SAFEGUARD 'BLUE PLANET' FROM TOURISM SAY UWE RESEARCHERS

Issue date: 28 September 2001


Visiting the ‘blue planet’ as shown on the latest BBC series, narrated and presented by David Attenborough, is not without problems say a team of researchers at the University of the West of England. Their research demonstrates that marine tourism sometimes threatens the very resource on which it is based if it is not carefully planned and managed.

Environmental protection, local participation and education are at the heart of successful marine ecotourism according to findings by the team of researchers from the Faculty of the Built Environment and Faculty of Economics and Social Science and Bristol Business School. An important outcome of this two-year research project is the publication of planning guidelines in the form of six toolkits for local initiators and policymakers to help marine ecotourism to develop in a genuinely sustainable way.

Marine ecotourism enables people to experience the natural environment in marine and coastal regions where they will receive a satisfying experience and pay for this but also respect the environment where these activities take place and on which they depend. Examples of activities might include watching whales, dolphins, sharks, seals and other marine animals, seabird ornithology, diving and snorkelling, nature –based sightseeing trips by surface boat or submarine, rock-pooling, coastal footpath and beach walking and visiting seashore and sea life centres.

The Marine Ecotourism for the Atlantic Area (META-) team at UWE worked with three partner areas where marine ecotourism was being considered as a means of regeneration.

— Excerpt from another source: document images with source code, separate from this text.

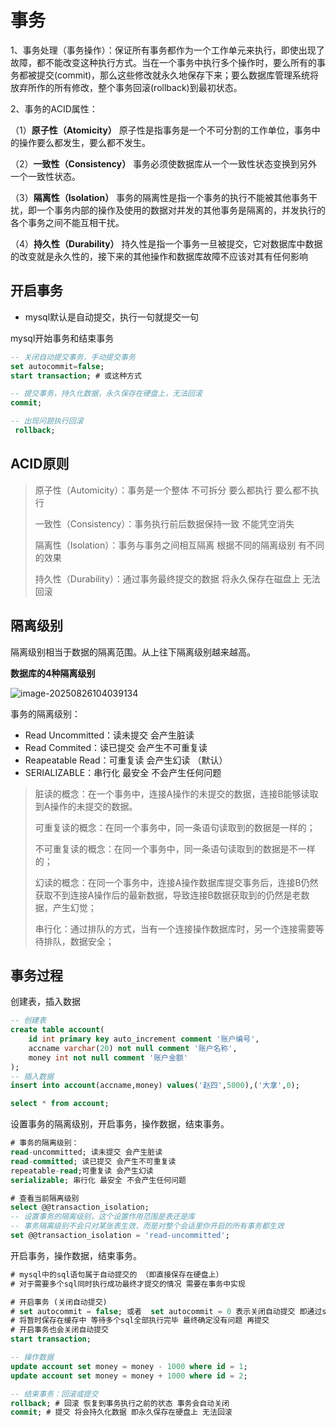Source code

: # 事务

1、事务处理（事务操作）：保证所有事务都作为一个工作单元来执行，即使出现了故障，都不能改变这种执行方式。当在一个事务中执行多个操作时，要么所有的事务都被提交(commit)，那么这些修改就永久地保存下来；要么数据库管理系统将放弃所作的所有修改，整个事务回滚(rollback)到最初状态。

2、事务的ACID属性：

（1）**原子性（Atomicity）**
原子性是指事务是一个不可分割的工作单位，事务中的操作要么都发生，要么都不发生。 

（2）**一致性（Consistency）**
事务必须使数据库从一个一致性状态变换到另外一个一致性状态。

（3）**隔离性（Isolation）**
事务的隔离性是指一个事务的执行不能被其他事务干扰，即一个事务内部的操作及使用的数据对并发的其他事务是隔离的，并发执行的各个事务之间不能互相干扰。

（4）**持久性（Durability）**
持久性是指一个事务一旦被提交，它对数据库中数据的改变就是永久性的，接下来的其他操作和数据库故障不应该对其有任何影响

## 开启事务

- mysql默认是自动提交，执行一句就提交一句

mysql开始事务和结束事务

```sql
-- 关闭自动提交事务，手动提交事务
set autocommit=false; 
start transaction; # 或这种方式

-- 提交事务，持久化数据，永久保存在硬盘上，无法回滚
commit;

-- 出现问题执行回滚
 rollback;
```

## ACID原则

> 原子性（Automicity）：事务是一个整体 不可拆分 要么都执行 要么都不执行
>
> 一致性（Consistency）：事务执行前后数据保持一致 不能凭空消失
>
> 隔离性（Isolation）：事务与事务之间相互隔离 根据不同的隔离级别 有不同的效果
>
> 持久性（Durability）：通过事务最终提交的数据 将永久保存在磁盘上 无法回滚 

## 隔离级别

隔离级别相当于数据的隔离范围。从上往下隔离级别越来越高。

**数据库的4种隔离级别**

![image-20250826104039134](https://2216847528.oss-cn-beijing.aliyuncs.com/asset/image-20250826104039134.png)

事务的隔离级别：

- Read Uncommitted：读未提交 会产生脏读  
- Read Commited：读已提交 会产生不可重复读
- Reapeatable Read：可重复读 会产生幻读 （默认）
- SERIALIZABLE：串行化 最安全 不会产生任何问题   

> 脏读的概念：在一个事务中，连接A操作的未提交的数据，连接B能够读取到A操作的未提交的数据。
>
> 可重复读的概念：在同一个事务中，同一条语句读取到的数据是一样的；
>
> 不可重复读的概念：在同一个事务中，同一条语句读取到的数据是不一样的；
>
> 幻读的概念：在同一个事务中，连接A操作数据库提交事务后，连接B仍然获取不到连接A操作后的最新数据，导致连接B数据获取到的仍然是老数据，产生幻觉；
>
> 串行化：通过排队的方式，当有一个连接操作数据库时，另一个连接需要等待排队，数据安全；

## 事务过程

创建表，插入数据

```sql
-- 创建表
create table account(
	id int primary key auto_increment comment '账户编号',
	accname varchar(20) not null comment '账户名称',
	money int not null comment '账户金额'
);
-- 插入数据
insert into account(accname,money) values('赵四',5000),('大拿',0);

select * from account;
```

设置事务的隔离级别，开启事务，操作数据，结束事务。

```sql
# 事务的隔离级别：
read-uncommitted; 读未提交 会产生脏读  
read-committed; 读已提交 会产生不可重复读
repeatable-read;可重复读 会产生幻读 
serializable; 串行化 最安全 不会产生任何问题  

# 查看当前隔离级别
select @@transaction_isolation;
-- 设置事务的隔离级别，这个设置作用范围是表还是库
-- 事务隔离级别不会只对某张表生效，而是对整个会话里你开启的所有事务都生效
set @@transaction_isolation = 'read-uncommitted';
```

开启事务，操作数据，结束事务。

```sql
# mysql中的sql语句属于自动提交的 （即直接保存在硬盘上）
# 对于需要多个sql同时执行成功最终才提交的情况 需要在事务中实现 

# 开启事务 (关闭自动提交)
# set autocommit = false; 或者  set autocommit = 0 表示关闭自动提交 即通过sql执行的数据
# 将暂时保存在缓存中 等待多个sql全部执行完毕 最终确定没有问题 再提交 
# 开启事务也会关闭自动提交 
start transaction; 

-- 操作数据
update account set money = money - 1000 where id = 1;
update account set money = money + 1000 where id = 2;

-- 结束事务：回滚或提交
rollback; # 回滚 恢复到事务执行之前的状态 事务会自动关闭
commit; # 提交 将会持久化数据 即永久保存在硬盘上 无法回滚
```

The project partners in this research were Torbay Council, the Marine Institute, Dublin (looking at the Clare region) and Escuela de Negocios MBA in Gran Canaria, Spain.

Research in the three areas involved surveys of tourists and an analysis of the marine resources with potential to support ecotourism. The project also investigated the impact of increased traffic to new attractions, including the global impact of flying off to reach remote areas, and at ways of managing potential environmental damage. The research was funded by the EU Interreg IIc Atlantic Area Programme, whose objective is to promote transnational co-operation in the sustainable development of the EU’s Atlantic Periphery.

The idea of regenerating coastal areas by introducing mass tourism or ordinary tourism is not new. The META- project set out to investigate how marine ecotourism could bring about regeneration to areas in a sustainable way by protecting marine environments and creating economic benefits for the local communities.

Julie Wilson, the META- Project Manager, said, “Programmes like the BBC’s spectacular ‘Blue Planet’ are bound to increase the numbers of people wishing to watch marine wildlife in its natural habitat. META- can advise on how to minimise the negative impact of increased visitor numbers through careful planning, management and marketing.”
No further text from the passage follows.